Segundo a reportagem apurou, o próprio presidente da Câmara se queixou a interlocutores do ocorrido. O deputado deve tratar disso com o presidente do STF, Luís Roberto Barroso —os dois integram comitiva oficial da Presidência e viajaram na quinta-feira para a Itália para acompanhar o funeral do papa Francisco.

Integrantes da cúpula da Câmara dizem que não há uma definição de como será essa eventual reação e qual será o seu alcance. Eles dizem que, objetivamente, a tendência é que o ofício seja ignorado e a proposta tenha tramitação célere na Casa.

Esses políticos não descartam, no entanto, algum movimento mais duro de Motta em relação ao Supremo. Eles dizem que o presidente da Câmara corre o risco de perder a credibilidade entre os deputados se não agir de forma contundente.

A defesa das chamadas prerrogativas parlamentares une a grande maioria dos deputados da Casa, da direita à esquerda.

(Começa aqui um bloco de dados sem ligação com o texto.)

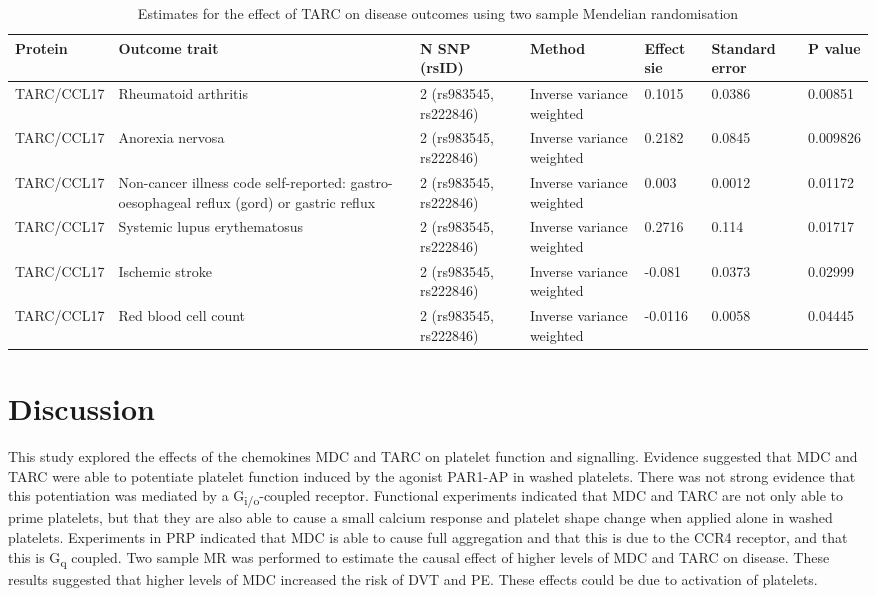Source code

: \documentclass[11pt,twoside]{bristolthesis}
\begin{document}
\begin{landscape}\begin{table}

\caption{\label{tab:TARC-disease-MR}Estimates for the effect of TARC on disease outcomes using two sample Mendelian randomisation}
\centering
\fontsize{10}{12}\selectfont
\begin{tabu} to 
\toprule
Protein & Outcome trait & N SNP (rsID) & Method & Effect sie & Standard error & P value\\
\midrule
TARC/CCL17 & Rheumatoid arthritis & 2 (rs983545, rs222846) & Inverse variance weighted & 0.1015 & 0.0386 & 0.00851\\
TARC/CCL17 & Anorexia nervosa & 2 (rs983545, rs222846) & Inverse variance weighted & 0.2182 & 0.0845 & 0.009826\\
TARC/CCL17 & Non-cancer illness code self-reported: gastro-oesophageal reflux (gord) or gastric reflux & 2 (rs983545, rs222846) & Inverse variance weighted & 0.003 & 0.0012 & 0.01172\\
TARC/CCL17 & Systemic lupus erythematosus & 2 (rs983545, rs222846) & Inverse variance weighted & 0.2716 & 0.114 & 0.01717\\
TARC/CCL17 & Ischemic stroke & 2 (rs983545, rs222846) & Inverse variance weighted & -0.081 & 0.0373 & 0.02999\\
\addlinespace
TARC/CCL17 & Red blood cell count & 2 (rs983545, rs222846) & Inverse variance weighted & -0.0116 & 0.0058 & 0.04445\\
\bottomrule
\end{tabu}
\end{table}
\end{landscape}
\hypertarget{discussion-2}{%
\section{Discussion}\label{discussion-2}}

This study explored the effects of the chemokines MDC and TARC on platelet function and signalling. Evidence suggested that MDC and TARC were able to potentiate platelet function induced by the agonist PAR1-AP in washed platelets. There was not strong evidence that this potentiation was mediated by a G\textsubscript{i/o}-coupled receptor. Functional experiments indicated that MDC and TARC are not only able to prime platelets, but that they are also able to cause a small calcium response and platelet shape change when applied alone in washed platelets. Experiments in PRP indicated that MDC is able to cause full aggregation and that this is due to the CCR4 receptor, and that this is G\textsubscript{q} coupled. Two sample MR was performed to estimate the causal effect of higher levels of MDC and TARC on disease. These results suggested that higher levels of MDC increased the risk of DVT and PE. These effects could be due to activation of platelets.
\end{document}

Além disso, por se tratar de ação que mira um parlamentar, prevalece também o discurso corporativista dos congressistas.

Lideranças da oposição também criticaram a atitude do STF. Um deles afirma, sob reserva, que isso poderá fazer com que a ação tenha votação recorde na Casa.

O deputado Carlos Jordy (PL-RJ), ex-líder da oposição, reagiu ao ofício de Zanin afirmando que o “Congresso nunca foi tão humilhado”.

“Depois de decidir não pautar a anistia, Hugo Motta recebeu ofício de Zanin dizendo que a Câmara não pode suspender a íntegra do processo contra Ramagem. O STF trata o presidente da Câmara como um subordinado”, escreveu em publicações nas redes sociais na quinta.

Parlamentares bolsonaristas querem aproveitar o caso Ramagem para aplicar uma derrota ao Supremo e, assim, sinalizar a força da oposição em pautas contra o tribunal.

No último dia 14, o líder do PT na Câmara, Lindbergh Farias (RJ), pediu que o STF esclarecesse formalmente quais crimes atribuídos a Ramagem foram cometidos antes e depois de sua diplomação. Com isso, tentava derrubar a tese do PL de que a ação penal contra Ramagem deve ser suspensa porque os delitos teriam sido cometidos após ele ser diplomado.

À Folha o petista minimizou as críticas a Zanin. “Não tem exagero nenhum por parte do Supremo, eu que peticionei o STF pedindo esclarecimentos e já havia comunicado o presidente da Câmara sobre minha iniciativa”, diz Lindbergh.